Les deux correspondants du journal le Monde écrivent que "la viticulture languedocienne est confrontée à la fois à l’envolée du prix du pétrole, qui fait grimper le coût des carburants (...) et des produits phytosanitaires, et à la morosité de la conjoncture. Les ventes des caveaux ont chuté de 20% à 40% en mai." En vingts ans, ajoutent nos auteurs, "220 000 hectares de vignes ont été arrachés dans les quatre départements producteurs, Pyrénées-Orientales, Aude, Hérault et Gard." Ainsi pour la première fois le chiffre d’affaire de la viticulture "est passé sous celui de l’arboriculture". Pourtant tout n’est pas noir : "de nombreux languedociens ont réussi, dans les quinze dernières années, à produire des vins qualitatifs exigeants, que ce soit dans les coopératives ou dans les caves particulières". Pour Olivier Rives, directeur de la Fédération régionale des coopératives agricoles, "on a de bons produits mais on ne sait pas les vendre !".

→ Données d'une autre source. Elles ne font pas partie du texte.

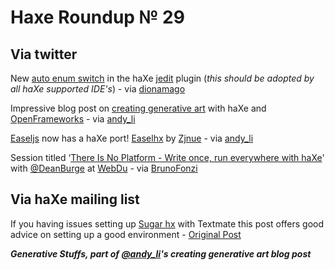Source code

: [_template]: ../templates/roundup.html
# Haxe Roundup № 29

## Via twitter
New [auto enum switch][link 1] in the haXe [jedit][link 2] plugin (*this should be adopted by all haXe supported IDE's*) - via [dionamago][link 3]

Impressive blog post on [creating generative art][link 4] with haXe and [OpenFrameworks][link 5] - via [andy_li][link 6]

[Easeljs][link 7] now has a haXe port! [Easelhx][link 8] by [Zjnue][link 9] - via [andy_li][link 10]

Session titled ‘[There Is No Platform - Write once, run everywhere with haXe][link 11]' with [@DeanBurge][link 12] at [WebDu][link 13] - via [BrunoFonzi][link 14]

## Via haXe mailing list
If you having issues setting up [Sugar hx][link 15] with Textmate this post offers good advice on setting up a good environment - [Original Post][link 16]

*__Generative Stuffs, part of [@andy_li][link 17]'s creating generative art blog post__*

<p>
<object width="460" height="283">
<param name="movie" value="http://www.youtube.com/v/EnfWcKPo8xc?fs=1&amp;hl=en_GB&amp;rel=0&amp;hd=1"><param name="allowFullScreen" value="true"><param name="allowscriptaccess" value="always"><embed src="http://www.youtube.com/v/EnfWcKPo8xc?fs=1&amp;hl=en_GB&amp;rel=0&amp;hd=1" type="application/x-shockwave-flash" allowscriptaccess="always" allowfullscreen="true" width="460" height="283"></embed></object>
</p>

[link 1]: http://dionamago.net/?p=416 "enum auto switch - dionamago.net"
[link 2]: http://jedit.org/ "jedit.org"
[link 3]: http://www.twitter.com/dionamago "@dionamago"
[link 4]: http://blog.onthewings.net/2011/01/15/creating-generative-art-in-haxe-and-openframeworks/ "Creating generative art in haXe and OpenFrameworks - OnTheWings.net"
[link 5]: http://www.openframeworks.cc/ "OpenFrameworks.cc"
[link 6]: http://www.twitter.com/andy_li "@andy_li"
[link 7]: http://easeljs.com/ "Easeljs.com"
[link 8]: https://github.com/zjnue/easelhx "Easelhx - github"
[link 9]: https://github.com/zjnue "Zjnue github page"
[link 10]: http://www.twitter.com/andy_li "@andy_li"
[link 11]: http://www.webdu.com.au/session/there-is-no-platform-write-once-run-everywhere-with-haxe "There Is No Platform - Write once, run everywhere with haXe - Session with Dean Burge at Webdu.com.au"
[link 12]: http://www.twitter.com/DeanBurge "@DeanBurge"
[link 13]: http://www.webdu.com.au/ "WebDu 2011"
[link 14]: http://www.twitter.com/BrunoFonzi "@BrunoFonzi"
[link 15]: http://haxe.org/com/ide/textmate/sugar_hx_textmate "Sugar hx - haXe Documentation"
[link 16]: http://haxe.1354130.n2.nabble.com/anyone-using-Sugar-hx-Textmate-td5936130.html "Having issues setting up Sugar hx with Textmate - haXe Mailing List"
[link 17]: http://www.twitter.com/andy_li "@andy_li"


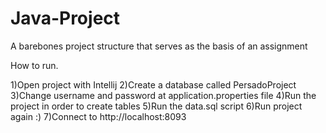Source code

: # Java-Project
A barebones project structure that serves as the basis of an assignment

How to run.

1)Open project with Intellij
2)Create a database called PersadoProject
3)Change username and password at application.properties file
4)Run the project in order to create tables
5)Run the data.sql script
6)Run project again :) 
7)Connect to http://localhost:8093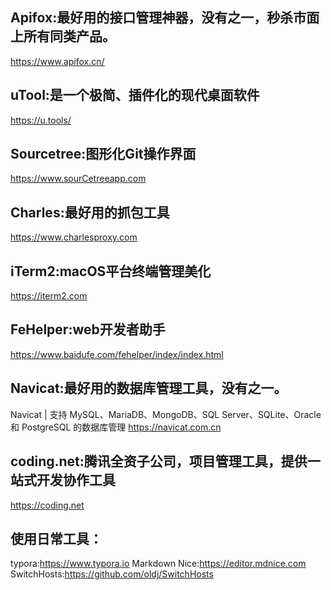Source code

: ## Apifox:最好用的接口管理神器，没有之一，秒杀市面上所有同类产品。
https://www.apifox.cn/

## uTool:是一个极简、插件化的现代桌面软件
https://u.tools/

## Sourcetree:图形化Git操作界面
https://www.sourCetreeapp.com

## Charles:最好用的抓包工具
https://www.charlesproxy.com

## iTerm2:macOS平台终端管理美化
https://iterm2.com

## FeHelper:web开发者助手
https://www.baidufe.com/fehelper/index/index.html

## Navicat:最好用的数据库管理工具，没有之一。
Navicat | 支持 MySQL、MariaDB、MongoDB、SQL Server、SQLite、Oracle 和 PostgreSQL 的数据库管理
https://navicat.com.cn

## coding.net:腾讯全资子公司，项目管理工具，提供一站式开发协作工具
https://coding.net

## 使用日常工具：
typora:https://www.typora.io
Markdown Nice:https://editor.mdnice.com
SwitchHosts:https://github.com/oldj/SwitchHosts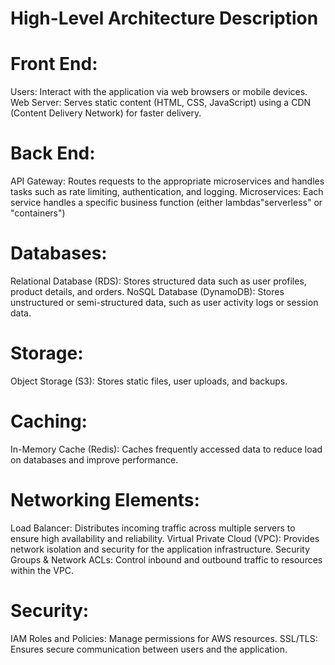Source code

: # High-Level Architecture Description
# Front End:
Users: Interact with the application via web browsers or mobile devices.
Web Server: Serves static content (HTML, CSS, JavaScript) using a CDN (Content Delivery Network) for faster delivery.

# Back End:
API Gateway: Routes requests to the appropriate microservices and handles tasks such as rate limiting, authentication, and logging.
Microservices: Each service handles a specific business function (either lambdas"serverless" or "containers")

# Databases:
Relational Database (RDS): Stores structured data such as user profiles, product details, and orders.
NoSQL Database (DynamoDB): Stores unstructured or semi-structured data, such as user activity logs or session data.

# Storage:
Object Storage (S3): Stores static files, user uploads, and backups.

# Caching:
In-Memory Cache (Redis): Caches frequently accessed data to reduce load on databases and improve performance.

# Networking Elements:
Load Balancer: Distributes incoming traffic across multiple servers to ensure high availability and reliability.
Virtual Private Cloud (VPC): Provides network isolation and security for the application infrastructure.
Security Groups & Network ACLs: Control inbound and outbound traffic to resources within the VPC.

# Security:
IAM Roles and Policies: Manage permissions for AWS resources.
SSL/TLS: Ensures secure communication between users and the application.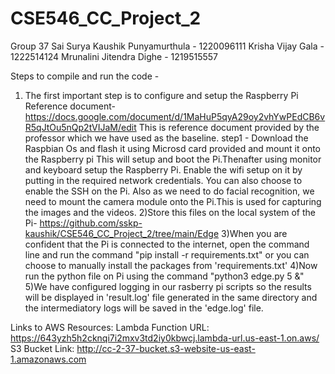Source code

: # CSE546_CC_Project_2 

Group 37
Sai Surya Kaushik Punyamurthula - 1220096111
Krisha Vijay Gala - 1222514124
Mrunalini Jitendra Dighe - 1219515557

Steps to compile and run the code -
1) The first important step is to  configure and setup the Raspberry Pi 
Reference document- https://docs.google.com/document/d/1MaHuP5qyA29oy2vhYwPEdCB6vR5qJtOu5nQp2tVIJaM/edit
This is reference document provided by the professor which we have used as the baseline.
step1 - Download the Raspbian Os and flash it using Microsd card provided and mount it onto the Raspberry pi
This will setup and boot the Pi.Thenafter using monitor and keyboard setup the Raspberry Pi. Enable the wifi setup on it by 
putting in the required network credentials. You can also choose to enable the SSH on the Pi.
Also as we need to do facial recognition, we need to mount the camera module onto the Pi.This is used for capturing the images and the videos.
2)Store this files on the local system of the Pi-
https://github.com/sskp-kaushik/CSE546_CC_Project_2/tree/main/Edge
3)When you are confident that the Pi is connected to the internet, open the command line and run the command 
"pip install -r requirements.txt" or you can choose to manually install the packages from 'requirements.txt'
4)Now run the python file on Pi using the command "python3 edge.py 5 &"
5)We have configured logging in our rasberry pi scripts so the results will be displayed in 'result.log' file generated in the same directory and the intermediatory logs will be saved in the 'edge.log' file.

Links to AWS Resources:
Lambda Function URL: https://643yzh5h2cknqi7i2mxv3td2iy0kbwcj.lambda-url.us-east-1.on.aws/
S3 Bucket Link: http://cc-2-37-bucket.s3-website-us-east-1.amazonaws.com
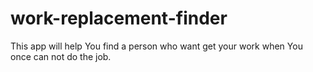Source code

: # work-replacement-finder
This app will help You find a person who want get your work when You once can not do the job. 
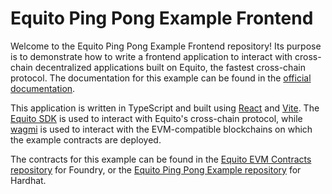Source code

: # Equito Ping Pong Example Frontend

Welcome to the Equito Ping Pong Example Frontend repository! Its purpose is to demonstrate how to write a frontend application to interact with cross-chain decentralized applications built on Equito, the fastest cross-chain protocol. The documentation for this example can be found in the [official documentation](https://docs.equito.network/tutorial/interface).

This application is written in TypeScript and built using [React](https://reactjs.org) and [Vite](https://vitejs.dev). The [Equito SDK](https://github.com/equito-network/equito-sdk) is used to interact with Equito's cross-chain protocol, while [wagmi](https://wagmi.sh/) is used to interact with the EVM-compatible blockchains on which the example contracts are deployed.

The contracts for this example can be found in the [Equito EVM Contracts repository](https://github.com/equito-network/equito-evm-contracts/) for Foundry, or the [Equito Ping Pong Example repository](https://github.com/equito-network/equito-ping-pong-hardhat) for Hardhat.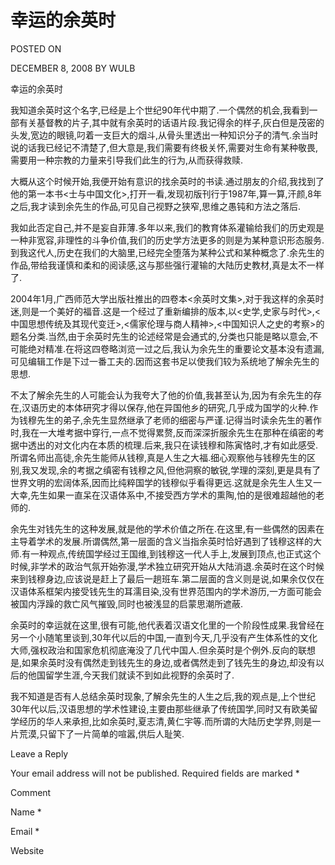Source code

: # 幸运的余英时  
POSTED ON

DECEMBER 8, 2008 BY WULB

幸运的余英时

我知道余英时这个名字,已经是上个世纪90年代中期了.一个偶然的机会,我看到一部有关基督教的片子,其中就有余英时的话语片段.我记得余的样子,灰白但是茂密的头发,宽边的眼镜,叼着一支巨大的烟斗,从骨头里透出一种知识分子的清气.余当时说的话我已经记不清楚了,但大意是,我们需要有终极关怀,需要对生命有某种敬畏,需要用一种宗教的力量来引导我们此生的行为,从而获得救赎.

大概从这个时候开始,我便开始有意识的找余英时的书读.通过朋友的介绍,我找到了他的第一本书<士与中国文化>,打开一看,发现初版刊行于1987年,算一算,汗颜,8年之后,我才读到余先生的作品,可见自己视野之狭窄,思维之愚钝和方法之落后.

我如此否定自己,并不是妄自菲薄.多年以来,我们的教育体系灌输给我们的历史观是一种非宽容,非理性的斗争价值,我们的历史学方法更多的则是为某种意识形态服务.到我这代人,历史在我们的大脑里,已经完全堕落为某种公式和某种概念了.余先生的作品,带给我谨慎和柔和的阅读感,这与那些强行灌输的大陆历史教材,真是太不一样了.

2004年1月,广西师范大学出版社推出的四卷本<余英时文集>,对于我这样的余英时迷,则是一个美好的福音.这是一个经过了重新编排的版本,以<史学,史家与时代>,<中国思想传统及其现代变迁>,<儒家伦理与商人精神>,<中国知识人之史的考察>的题名分类.当然,由于余英时先生的论述经常是会通式的,分类也只能是略以意会,不可能绝对精准.在将这四卷略浏览一过之后,我认为余先生的重要论文基本没有遗漏,可见编辑工作是下过一番工夫的.因而这套书足以使我们较为系统地了解余先生的思想.

不太了解余先生的人可能会认为我夸大了他的价值,我甚至认为,因为有余先生的存在,汉语历史的本体研究才得以保存,他在异国他乡的研究,几乎成为国学的火种.作为钱穆先生的弟子,余先生显然继承了老师的细密与严谨.记得当时读余先生的著作时,我在一大堆考据中穿行,一点不觉得累赘,反而深深折服余先生在那种在缜密的考据中透出的对文化内在本质的梳理.后来,我只在读钱穆和陈寅恪时,才有如此感受.所谓名师出高徒,余先生能师从钱穆,真是人生之大福.细心观察他与钱穆先生的区别,我又发现,余的考据之缜密有钱穆之风,但他洞察的敏锐,学理的深刻,更是具有了世界文明的宏阔体系,因而比纯粹国学的钱穆似乎看得更远.这就是余先生人生又一大幸,先生如果一直呆在汉语体系中,不接受西方学术的熏陶,怕的是很难超越他的老师的.

余先生对钱先生的这种发展,就是他的学术价值之所在.在这里,有一些偶然的因素在主导着学术的发展.所谓偶然,第一层面的含义当指余英时恰好遇到了钱穆这样的大师.有一种观点,传统国学经过王国维,到钱穆这一代人手上,发展到顶点,也正式这个时候,非学术的政治气氛开始弥漫,学术独立研究开始从大陆消退.余英时在这个时候来到钱穆身边,应该说是赶上了最后一趟班车.第二层面的含义则是说,如果余仅仅在汉语体系框架内接受钱先生的耳濡目染,没有世界范围内的学术游历,一方面可能会被国内浮躁的救亡风气摧毁,同时也被浅显的启蒙思潮所遮蔽.

余英时的幸运就在这里,很有可能,他代表着汉语文化里的一个阶段性成果.我曾经在另一个小随笔里谈到,30年代以后的中国,一直到今天,几乎没有产生体系性的文化大师,强权政治和国家危机彻底淹没了几代中国人.但余英时是个例外.反向的联想是,如果余英时没有偶然走到钱先生的身边,或者偶然走到了钱先生的身边,却没有以后的他国留学生涯,今天我们就读不到如此视野的余英时了.

我不知道是否有人总结余英时现象,了解余先生的人生之后,我的观点是,上个世纪30年代以后,汉语思想的学术性建设,主要由那些继承了传统国学,同时又有欧美留学经历的华人来承担,比如余英时,夏志清,黄仁宇等.而所谓的大陆历史学界,则是一片荒漠,只留下了一片简单的喧嚣,供后人耻笑.

Leave a Reply

Your email address will not be published. Required fields are marked *

Comment

Name *

Email *

Website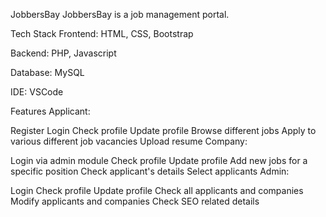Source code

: JobbersBay
JobbersBay is a job management portal.


Tech Stack
Frontend: HTML, CSS, Bootstrap

Backend: PHP, Javascript

Database: MySQL

IDE: VSCode

Features
Applicant:

Register
Login
Check profile
Update profile
Browse different jobs
Apply to various different job vacancies
Upload resume
Company:

Login via admin module
Check profile
Update profile
Add new jobs for a specific position
Check applicant's details
Select applicants
Admin:

Login
Check profile
Update profile
Check all applicants and companies
Modify applicants and companies
Check SEO related details
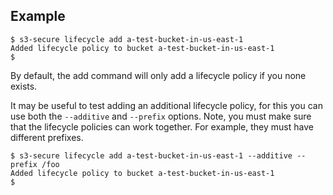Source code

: ## Example

    $ s3-secure lifecycle add a-test-bucket-in-us-east-1
    Added lifecycle policy to bucket a-test-bucket-in-us-east-1
    $

By default, the add command will only add a lifecycle policy if you none exists.

It may be useful to test adding an additional lifecycle policy, for this you can use both the `--additive` and `--prefix` options. Note, you must make sure that the lifecycle policies can work together. For example, they must have different prefixes.

    $ s3-secure lifecycle add a-test-bucket-in-us-east-1 --additive --prefix /foo
    Added lifecycle policy to bucket a-test-bucket-in-us-east-1
    $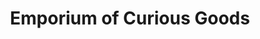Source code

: ---
title: "Emporium of Curious Goods"
url: /jim-thorpe/emporium-of-curious-goods/
shop: variety store
---
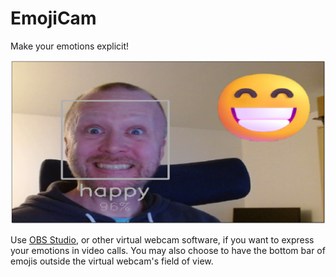 # EmojiCam

Make your emotions explicit!

![happy](img/96_happy.jpg)

Use [OBS Studio](https://obsproject.com/), or other virtual webcam software, if you want to express your emotions in video calls. You may also choose to have the bottom bar of emojis outside the virtual webcam's field of view.
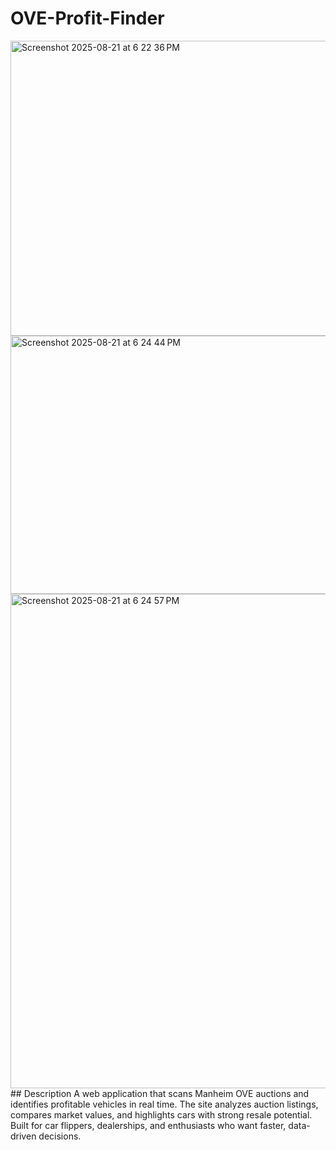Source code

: # OVE-Profit-Finder
<img width="1451" height="472" alt="Screenshot 2025-08-21 at 6 22 36 PM" src="https://github.com/user-attachments/assets/35493503-6037-421a-88b8-e33cf675a1ae" />
<img width="774" height="413" alt="Screenshot 2025-08-21 at 6 24 44 PM" src="https://github.com/user-attachments/assets/6429ea4b-f587-4b39-99b2-12f636ba71fa" />
<img width="1458" height="791" alt="Screenshot 2025-08-21 at 6 24 57 PM" src="https://github.com/user-attachments/assets/f922b020-88f7-45eb-8e14-aab547106a5f" />
## Description
A web application that scans Manheim OVE auctions and identifies profitable vehicles in real time. The site analyzes auction listings, compares market values, and highlights cars with strong resale potential. Built for car flippers, dealerships, and enthusiasts who want faster, data-driven decisions.


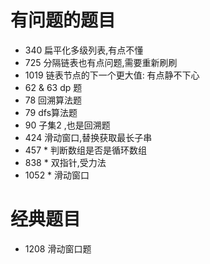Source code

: # 有问题的题目
- 340 扁平化多级列表,有点不懂
- 725 分隔链表也有点问题,需要重新刷刷
- 1019 链表节点的下一个更大值: 有点静不下心
- 62 & 63 dp 题 
- 78 回溯算法题
- 79 dfs算法题
- 90 子集2 ,也是回溯题
- 424 滑动窗口,替换获取最长子串
- 457 * 判断数组是否是循环数组
- 838 * 双指针,受力法
- 1052 * 滑动窗口


# 经典题目
- 1208 滑动窗口题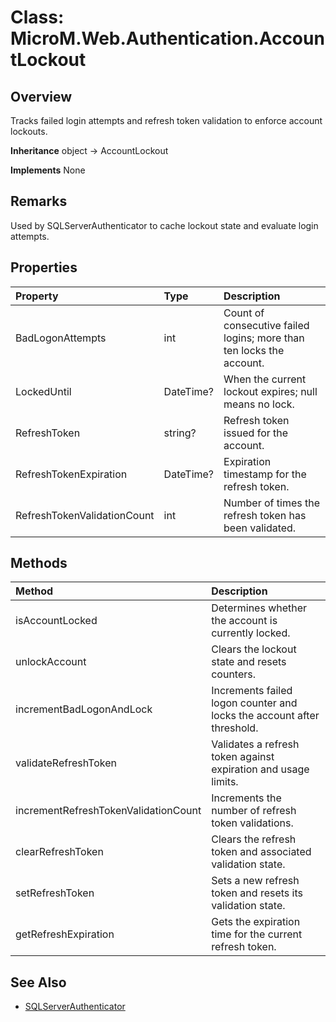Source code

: ﻿# Class: MicroM.Web.Authentication.AccountLockout
## Overview
Tracks failed login attempts and refresh token validation to enforce account lockouts.

**Inheritance**
object -> AccountLockout

**Implements**
None

## Remarks
Used by SQLServerAuthenticator to cache lockout state and evaluate login attempts.

## Properties
| Property | Type | Description |
|:------------|:-------------|:-------------|
| BadLogonAttempts | int | Count of consecutive failed logins; more than ten locks the account. |
| LockedUntil | DateTime? | When the current lockout expires; null means no lock. |
| RefreshToken | string? | Refresh token issued for the account. |
| RefreshTokenExpiration | DateTime? | Expiration timestamp for the refresh token. |
| RefreshTokenValidationCount | int | Number of times the refresh token has been validated. |

## Methods
| Method | Description |
|:------------|:-------------|
| isAccountLocked | Determines whether the account is currently locked. |
| unlockAccount | Clears the lockout state and resets counters. |
| incrementBadLogonAndLock | Increments failed logon counter and locks the account after threshold. |
| validateRefreshToken | Validates a refresh token against expiration and usage limits. |
| incrementRefreshTokenValidationCount | Increments the number of refresh token validations. |
| clearRefreshToken | Clears the refresh token and associated validation state. |
| setRefreshToken | Sets a new refresh token and resets its validation state. |
| getRefreshExpiration | Gets the expiration time for the current refresh token. |

## See Also
- [SQLServerAuthenticator](../SQLServerAuthenticator/index.md)

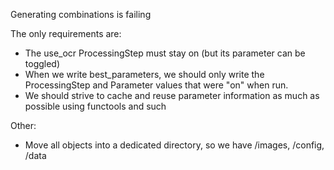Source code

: Generating combinations is failing

The only requirements are:
- The use_ocr ProcessingStep must stay on (but its parameter can be toggled)
- When we write best_parameters, we should only write the ProcessingStep and Parameter values that were "on" when run.
- We should strive to cache and reuse parameter information as much as possible using functools and such

Other:
- Move all objects into a dedicated directory, so we have /images, /config, /data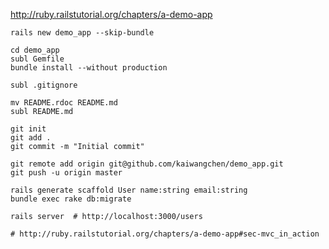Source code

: http://ruby.railstutorial.org/chapters/a-demo-app

    rails new demo_app --skip-bundle

    cd demo_app
    subl Gemfile
    bundle install --without production

    subl .gitignore

    mv README.rdoc README.md
    subl README.md

    git init
    git add .
    git commit -m "Initial commit"

    git remote add origin git@github.com/kaiwangchen/demo_app.git
    git push -u origin master

    rails generate scaffold User name:string email:string
    bundle exec rake db:migrate

    rails server  # http://localhost:3000/users

    # http://ruby.railstutorial.org/chapters/a-demo-app#sec-mvc_in_action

Alors que faire ? Arracher pour toucher des primes afin de résoudre les problèmes de trésorerie. Guy Giva, président de la Chambre régionale d’agriculture, toujours d’après Le Monde, est inquiet : "l’enveloppe des aides est bloquée, et je crains qu’à l’automne, beaucoup de viticulteurs ne découvrent qu’ils doivent arracher sans aucune prime. Cela va être dramatique" conclut-il. Si l’on en croit le nouvelobs.com, Michel Barnier, le ministre de l’Agriculture et de la Pêche, "a annoncé lundi une série de mesures d’aides aux vignerons du Languedoc-Roussillon en crise, dont le déblocage d’une enveloppe exceptionnelle de deux millions d’euros pour les exploitants les plus fragilisés". Philippe Vergnes, président du Syndicat des viticulteurs de l’Aude, a semblé satisfait de ces mesures, mais il a rappelé que le monde viticole restait "vigilant et mobilisé". Comme il le rappelait dernièrement dans le Point.fr, "notre profession est en péril. Deux mille d’entre nous, dans la région, sont au bord du dépôt de bilan. Nous sommes sinistrés et l’Etat doit nous venir en aide d’urgence." En attendant, nous continuerons à boire du vin avec modération.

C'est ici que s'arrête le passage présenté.